Personal information
- Full name: Rodrigo Pimentel Bastos
- Nationality: Brazil
- Born: 4 July 1967 (age 58) Guarapuava, Brazil
- Height: 1.81 m (5 ft 11+1⁄2 in)
- Weight: 100 kg (220 lb)

Sport
- Sport: Shooting
- Event: Trap (TR125)
- Coached by: Carlo Danna

Medal record
Men's shooting
Representing Brazil
Pan American Games
| Silver medal – second place | 2003 Santo Domingo | TR125 |

= Rodrigo Bastos =

Brazilian sport shooter

Rodrigo Pimentel Bastos (born July 4, 1967 in Guarapuava) is a Brazilian sport shooter. He represented his nation Brazil in two editions of the Olympic Games (1988 and 2004), and also picked up a silver medal in men's trap at the 2003 Pan American Games in Santo Domingo, Dominican Republic.
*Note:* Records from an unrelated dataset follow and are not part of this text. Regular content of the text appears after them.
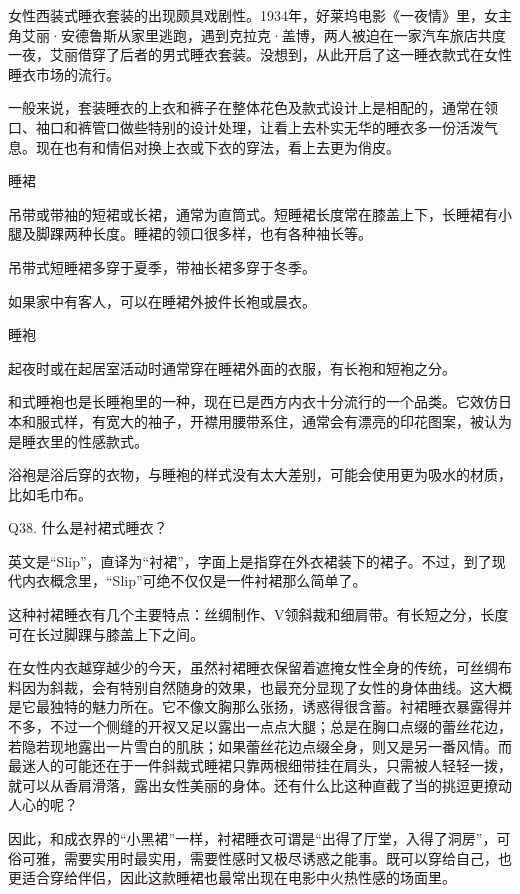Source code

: \documentclass[12pt,UTF8]{ctexbook}
\begin{document}
女性西装式睡衣套装的出现颇具戏剧性。1934年，好莱坞电影《一夜情》里，女主角艾丽·安德鲁斯从家里逃跑，遇到克拉克·盖博，两人被迫在一家汽车旅店共度一夜，艾丽借穿了后者的男式睡衣套装。没想到，从此开启了这一睡衣款式在女性睡衣市场的流行。

一般来说，套装睡衣的上衣和裤子在整体花色及款式设计上是相配的，通常在领口、袖口和裤管口做些特别的设计处理，让看上去朴实无华的睡衣多一份活泼气息。现在也有和情侣对换上衣或下衣的穿法，看上去更为俏皮。


睡裙


吊带或带袖的短裙或长裙，通常为直筒式。短睡裙长度常在膝盖上下，长睡裙有小腿及脚踝两种长度。睡裙的领口很多样，也有各种袖长等。

吊带式短睡裙多穿于夏季，带袖长裙多穿于冬季。

如果家中有客人，可以在睡裙外披件长袍或晨衣。

睡袍


起夜时或在起居室活动时通常穿在睡裙外面的衣服，有长袍和短袍之分。

和式睡袍也是长睡袍里的一种，现在已是西方内衣十分流行的一个品类。它效仿日本和服式样，有宽大的袖子，开襟用腰带系住，通常会有漂亮的印花图案，被认为是睡衣里的性感款式。

浴袍是浴后穿的衣物，与睡袍的样式没有太大差别，可能会使用更为吸水的材质，比如毛巾布。





Q38. 什么是衬裙式睡衣？


英文是“Slip”，直译为“衬裙”，字面上是指穿在外衣裙装下的裙子。不过，到了现代内衣概念里，“Slip”可绝不仅仅是一件衬裙那么简单了。

这种衬裙睡衣有几个主要特点：丝绸制作、V领斜裁和细肩带。有长短之分，长度可在长过脚踝与膝盖上下之间。





在女性内衣越穿越少的今天，虽然衬裙睡衣保留着遮掩女性全身的传统，可丝绸布料因为斜裁，会有特别自然随身的效果，也最充分显现了女性的身体曲线。这大概是它最独特的魅力所在。它不像文胸那么张扬，诱惑得很含蓄。衬裙睡衣暴露得并不多，不过一个侧缝的开衩又足以露出一点点大腿；总是在胸口点缀的蕾丝花边，若隐若现地露出一片雪白的肌肤；如果蕾丝花边点缀全身，则又是另一番风情。而最迷人的可能还在于一件斜裁式睡裙只靠两根细带挂在肩头，只需被人轻轻一拨，就可以从香肩滑落，露出女性美丽的身体。还有什么比这种直截了当的挑逗更撩动人心的呢？

因此，和成衣界的“小黑裙”一样，衬裙睡衣可谓是“出得了厅堂，入得了洞房”，可俗可雅，需要实用时最实用，需要性感时又极尽诱惑之能事。既可以穿给自己，也更适合穿给伴侣，因此这款睡裙也最常出现在电影中火热性感的场面里。
\end{document}
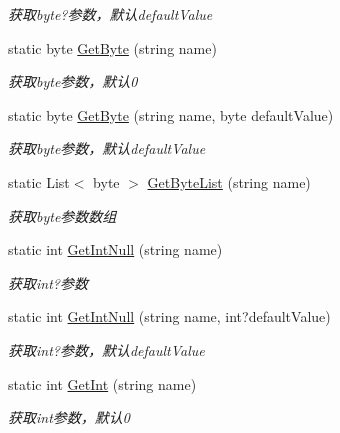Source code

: \begin{DoxyCompactItemize}
\begin{DoxyCompactList}\small\item\em 获取byte?参数，默认default\+Value \end{DoxyCompactList}\item 
static byte \hyperlink{class_x_c_l_net_tools_1_1_string_hander_1_1_form_helper_aac299eb0719beba6c618deeed497fd76}{Get\+Byte} (string name)
\begin{DoxyCompactList}\small\item\em 获取byte参数，默认0 \end{DoxyCompactList}\item 
static byte \hyperlink{class_x_c_l_net_tools_1_1_string_hander_1_1_form_helper_aa1090c02b273fe23de21755a7b574a08}{Get\+Byte} (string name, byte default\+Value)
\begin{DoxyCompactList}\small\item\em 获取byte参数，默认default\+Value \end{DoxyCompactList}\item 
static List$<$ byte $>$ \hyperlink{class_x_c_l_net_tools_1_1_string_hander_1_1_form_helper_a575a372579f530e8fa7bce9a7808cf7f}{Get\+Byte\+List} (string name)
\begin{DoxyCompactList}\small\item\em 获取byte参数数组 \end{DoxyCompactList}\item 
static int \hyperlink{class_x_c_l_net_tools_1_1_string_hander_1_1_form_helper_a5f6d473bbc50e60cbd6c5015c1d4b010}{Get\+Int\+Null} (string name)
\begin{DoxyCompactList}\small\item\em 获取int?参数 \end{DoxyCompactList}\item 
static int \hyperlink{class_x_c_l_net_tools_1_1_string_hander_1_1_form_helper_a91af563c9654d78b004215b0d8cc5338}{Get\+Int\+Null} (string name, int?default\+Value)
\begin{DoxyCompactList}\small\item\em 获取int?参数，默认default\+Value \end{DoxyCompactList}\item 
static int \hyperlink{class_x_c_l_net_tools_1_1_string_hander_1_1_form_helper_ad3bcc9178dfa1bdc2d0e459b95d56fb4}{Get\+Int} (string name)
\begin{DoxyCompactList}\small\item\em 获取int参数，默认0 \end{DoxyCompactList}\item 

\end{DoxyCompactItemize}
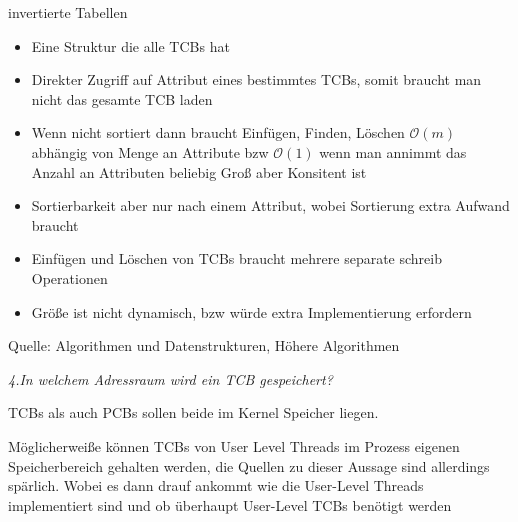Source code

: \documentclass{article}
\begin{document}
invertierte Tabellen
\begin{itemize}
\item[+] Eine Struktur die alle TCBs hat 
\item[+] Direkter Zugriff auf Attribut eines bestimmtes TCBs, somit braucht man
	nicht das gesamte TCB laden
\item[+-] Wenn nicht sortiert dann braucht Einfügen, Finden, Löschen
	$\mathcal{O}(m)$ abhängig von Menge an Attribute bzw $\mathcal{O}(1)$
	wenn man annimmt das Anzahl an Attributen beliebig Groß aber Konsitent
	ist
\item[+-] Sortierbarkeit aber nur nach einem Attribut, wobei Sortierung extra
	Aufwand braucht
\item[-] Einfügen und Löschen von TCBs braucht mehrere separate schreib
	Operationen
\item[-] Größe ist nicht dynamisch, bzw würde extra Implementierung erfordern
\end{itemize}
Quelle: Algorithmen und Datenstrukturen, Höhere Algorithmen


\vspace{0.5cm} \noindent\textit{4.In welchem Adressraum wird ein TCB
gespeichert?} \vspace{0.5cm}

TCBs als auch PCBs sollen beide im Kernel Speicher liegen.

Möglicherweiße können TCBs von User Level Threads im Prozess eigenen
Speicherbereich gehalten werden, die Quellen zu dieser Aussage sind allerdings
spärlich. Wobei es dann drauf ankommt wie die User-Level Threads implementiert
sind und ob überhaupt User-Level TCBs benötigt werden


\end{document}
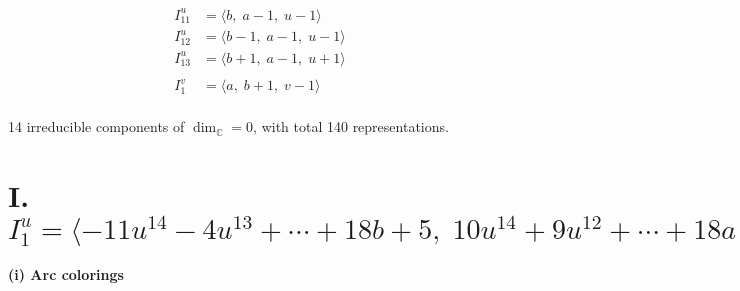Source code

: \documentclass[1p]{elsarticle_modified}
\theoremstyle{definition}
\begin{document}
\begin{align*}
I^u_{11}&=\langle 
b,\;a-1,\;u-1\rangle \\
I^u_{12}&=\langle 
b-1,\;a-1,\;u-1\rangle \\
I^u_{13}&=\langle 
b+1,\;a-1,\;u+1\rangle \\
\\
I^v_{1}&=\langle 
a,\;b+1,\;v-1\rangle \\
\end{align*}
\raggedright * 14 irreducible components of $\dim_{\mathbb{C}}=0$, with total 140 representations.\\
\newpage
\renewcommand{\arraystretch}{1}
\centering \section*{I. $I^u_{1}= \langle -11 u^{14}-4 u^{13}+\cdots+18 b+5,\;10 u^{14}+9 u^{12}+\cdots+18 a-18,\;u^{15}+2 u^{13}+\cdots+6 u^3-1 \rangle$}
\flushleft \textbf{(i) Arc colorings}\\
\end{document}
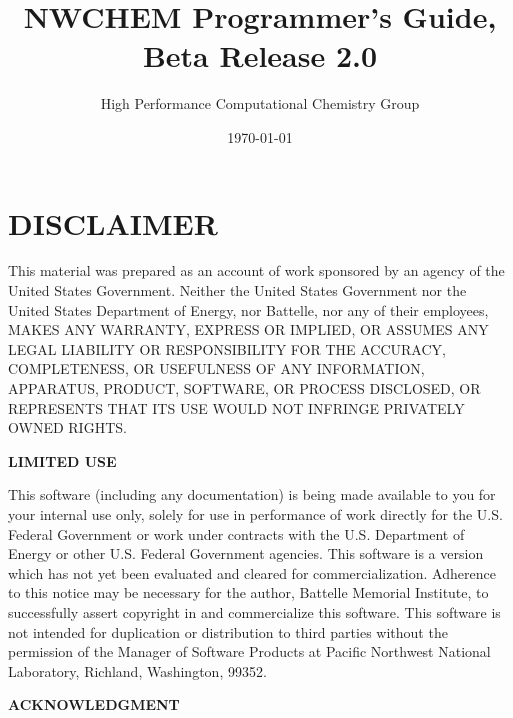 \setlength{\parskip}{6pt}

\newcommand{\TRUE}{\verb+.true.+}
\newcommand{\FALSE}{\verb+.false.+}



\title{\bf\Large NWCHEM Programmer's Guide, Beta Release 2.0}
\author{High Performance Computational Chemistry Group}
\date{\today}
\maketitle

\section*{\center DISCLAIMER}

This material was prepared as an account of work sponsored by an agency of the
United States Government.  Neither the United States Government nor the United
States Department of Energy, nor Battelle, nor any of their employees, MAKES
ANY WARRANTY, EXPRESS OR IMPLIED, OR ASSUMES ANY LEGAL LIABILITY OR
RESPONSIBILITY FOR THE ACCURACY, COMPLETENESS, OR USEFULNESS OF ANY
INFORMATION, APPARATUS, PRODUCT, SOFTWARE, OR PROCESS DISCLOSED, OR REPRESENTS
THAT ITS USE WOULD NOT INFRINGE PRIVATELY OWNED RIGHTS.


\begin{center}
{\bf LIMITED USE}
\end{center}

This software (including any documentation) is being made available to
you for your internal use only, solely for use in performance of work
directly for the U.S. Federal Government or work under contracts with
the U.S. Department of Energy or other U.S. Federal Government
agencies.  This software is a version which has not yet been evaluated
and cleared for commercialization.  Adherence to this notice may be
necessary for the author, Battelle Memorial Institute, to successfully
assert copyright in and commercialize this software.  This software is
not intended for duplication or distribution to third parties without
the permission of the Manager of Software Products at Pacific
Northwest National Laboratory, Richland, Washington, 99352.

\begin{center}
{\bf ACKNOWLEDGMENT}
\end{center}

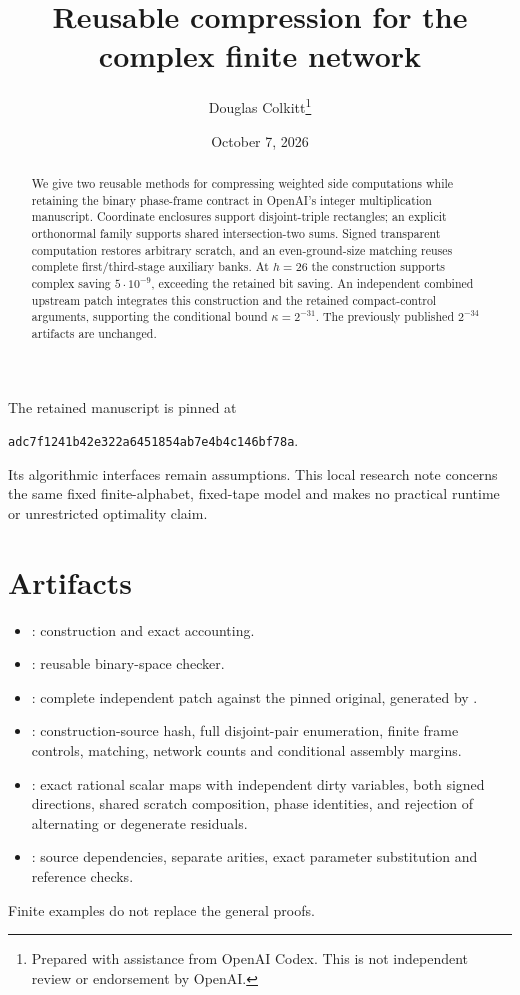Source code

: \documentclass[11pt]{article}
\title{Reusable compression for the complex finite network}
\author{Douglas Colkitt\thanks{Prepared with assistance from OpenAI Codex.
This is not independent review or endorsement by OpenAI.}}
\date{October 7, 2026}
\begin{document}
\maketitle
\begin{abstract}
We give two reusable methods for compressing weighted side computations
while retaining the binary phase-frame contract in OpenAI's integer
multiplication manuscript. Coordinate enclosures support disjoint-triple
rectangles; an explicit orthonormal family supports shared intersection-two
sums. Signed transparent computation restores arbitrary scratch, and an
even-ground-size matching reuses complete first/third-stage auxiliary banks.
At $h=26$ the construction supports complex saving $5\cdot10^{-9}$,
exceeding the retained bit saving. An independent combined upstream patch
integrates this construction and the retained compact-control arguments,
supporting the conditional bound $\kappa=2^{-31}$. The previously published
$2^{-34}$ artifacts are unchanged.
\end{abstract}
The retained manuscript is pinned at
\begin{center}\texttt{adc7f1241b42e322a6451854ab7e4b4c146bf78a}.\end{center}
Its algorithmic interfaces remain assumptions. This local research note
concerns the same fixed finite-alphabet, fixed-tape model and makes no
practical runtime or unrestricted optimality claim.

\section{Artifacts}
\begin{itemize}
\item {}: construction and exact accounting.
\item {}: reusable binary-space checker.
\item {}: complete independent patch
against the pinned original, generated by
.
\item {}: construction-source hash,
full disjoint-pair enumeration, finite frame controls, matching, network counts
and conditional assembly margins.
\item {}: exact rational scalar maps
with independent dirty variables, both signed directions, shared scratch
composition, phase identities, and rejection of alternating or degenerate
residuals.
\item {}: source dependencies,
separate arities, exact parameter substitution and reference checks.
\end{itemize}
Finite examples do not replace the general proofs.
\end{document}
Bastos made his official debut at the 1988 Summer Olympics in Seoul, where he shared a fortieth spot with Chinese shooter Gao E in the mixed trap, accumulating a total score of 137 clay pigeons. On that same year, Bastos scored 24 hits to pocket the gold medal at the ISSF World Cup series in Mexico City, Mexico.

Sixteen years after his first Olympics, Bastos qualified for his second Brazilian squad, as a 37-year-old, in the men's trap at the 2004 Summer Olympics in Athens. Earlier in the process, he placed second behind U.S. sport shooter Lance Bade by a single point difference from the Pan American Games in Santo Domingo, Dominican Republic, ending a 15-year medal drought of his sporting career. He scored 117 out of 125 targets to obtain a fourteenth spot in the prelims, tying his record with four other shooters.

At the 2014 ISSF World Shooting Championships in Granada, Spain, Bastos delivered an astonishing record in the nation's sporting history with a fifth-place finish in the men's trap. With his nation hosting the 2016 Summer Olympics in Rio de Janeiro, Bastos is expected to compete on his third Olympic bid.